Accessing DNA by low voltage alternating current Joule effect heating

Abstract

A DNA release sample preparation method based on the use of low voltage alternating currents (LVACs) to generate Joule effect heating (JEH) is reported. This is a simple cell disruption strategy that offers internal, homogenous, rapid and low power consumption heating for the access of analytical grade DNA in seconds. A 100 μL JEH microreactor with a parallel and symmetric two electrode arrangement for uniform field generation was fabricated by machining and used to characterise JEH and DNA release from human epithelia, yeast ( Saccharomyces cerevisiae) and Gram-positive bacteria ( Enterococcus faecium) cell types. A 1 kHz sinusoidal low voltage (e.g . 10 Vrms) alternating current was used to reduce electrode:sample interactions. Following 96 °C JEH treatment, effective DNA release was identified by PicoGreen ® quantification for all three cell types. The JEH treated sample material was further successfully used, without purification, as a PCR template.
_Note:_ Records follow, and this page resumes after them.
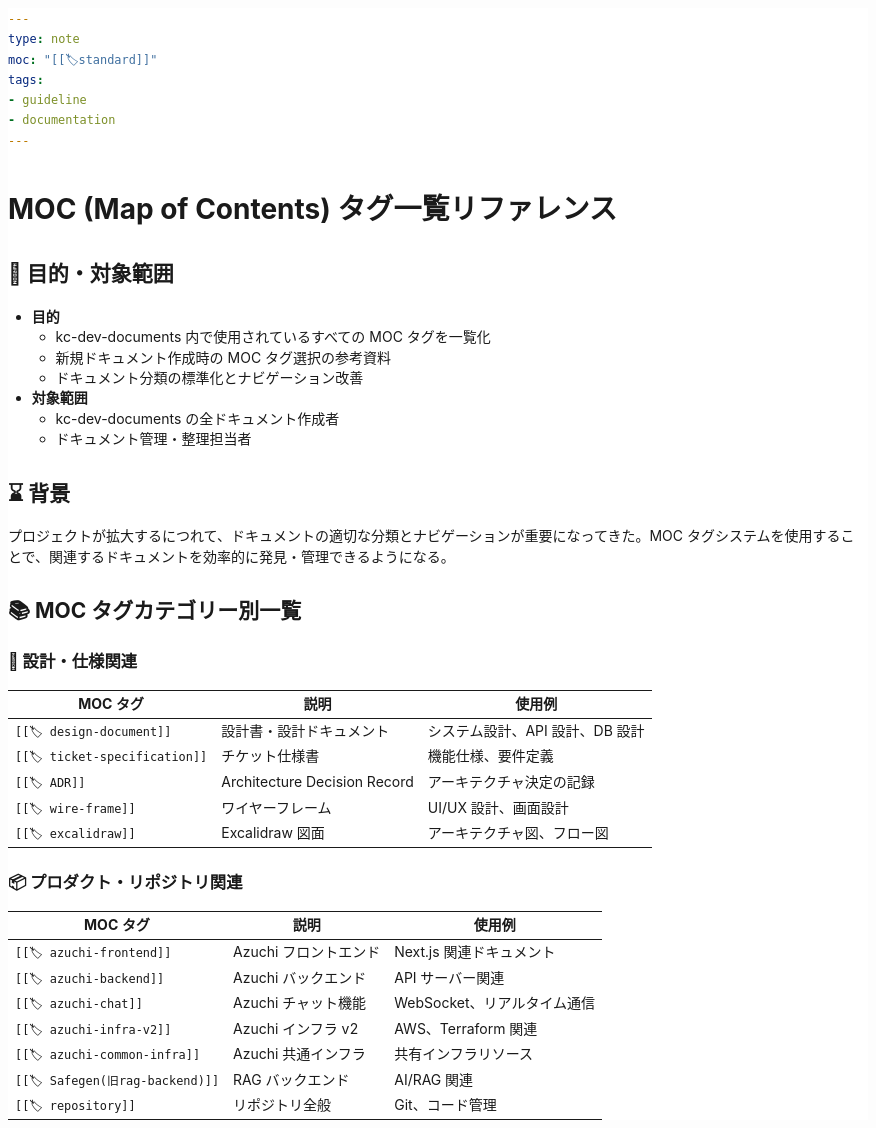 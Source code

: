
 ```yaml
---
type: note
moc: "[[🏷️standard]]"
tags:
- guideline
- documentation
---
```

# MOC (Map of Contents) タグ一覧リファレンス

## 🎯 目的・対象範囲

- **目的**
  - kc-dev-documents 内で使用されているすべての MOC タグを一覧化
  - 新規ドキュメント作成時の MOC タグ選択の参考資料
  - ドキュメント分類の標準化とナビゲーション改善
- **対象範囲**
  - kc-dev-documents の全ドキュメント作成者
  - ドキュメント管理・整理担当者

## ⌛ 背景

プロジェクトが拡大するにつれて、ドキュメントの適切な分類とナビゲーションが重要になってきた。MOC タグシステムを使用することで、関連するドキュメントを効率的に発見・管理できるようになる。

## 📚 MOC タグカテゴリー別一覧

### 📐 設計・仕様関連

| MOC タグ                      | 説明                         | 使用例                          |
| ----------------------------- | ---------------------------- | ------------------------------- |
| `[[🏷️ design-document]]`      | 設計書・設計ドキュメント     | システム設計、API 設計、DB 設計 |
| `[[🏷️ ticket-specification]]` | チケット仕様書               | 機能仕様、要件定義              |
| `[[🏷️ ADR]]`                  | Architecture Decision Record | アーキテクチャ決定の記録        |
| `[[🏷️ wire-frame]]`           | ワイヤーフレーム             | UI/UX 設計、画面設計            |
| `[[🏷️ excalidraw]]`           | Excalidraw 図面              | アーキテクチャ図、フロー図      |

### 📦 プロダクト・リポジトリ関連

| MOC タグ                        | 説明                  | 使用例                      |
| ------------------------------- | --------------------- | --------------------------- |
| `[[🏷️ azuchi-frontend]]`        | Azuchi フロントエンド | Next.js 関連ドキュメント    |
| `[[🏷️ azuchi-backend]]`         | Azuchi バックエンド   | API サーバー関連            |
| `[[🏷️ azuchi-chat]]`            | Azuchi チャット機能   | WebSocket、リアルタイム通信 |
| `[[🏷️ azuchi-infra-v2]]`        | Azuchi インフラ v2    | AWS、Terraform 関連         |
| `[[🏷️ azuchi-common-infra]]`    | Azuchi 共通インフラ   | 共有インフラリソース        |
| `[[🏷️ Safegen(旧rag-backend)]]` | RAG バックエンド      | AI/RAG 関連                 |
| `[[🏷️ repository]]`             | リポジトリ全般        | Git、コード管理             |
Exposure to JEH-mediated 96 °C temperatures for a 1 s duration was used to provide PCR-grade DNA template material from S. cerevisiae and E. faecium cells, and a 10 s duration was used for human epithelia cells. However, prolonged (>1 min) exposure to 96 °C JEH-mediated temperatures resulted in diminished DNA returns and the production of components that interfered with the PCR reaction. Further miniaturisation of the LVAC JEH cell by microfabrication was considered, and a JEH microreactor designs were evaluated by FLOTHERM v3.2 thermal modelling. Thermal isolation, using a free-standing cavity structure was identified as an excellent means to enable rapid heating (220 °C s −1) with low power consumption (0.2 W).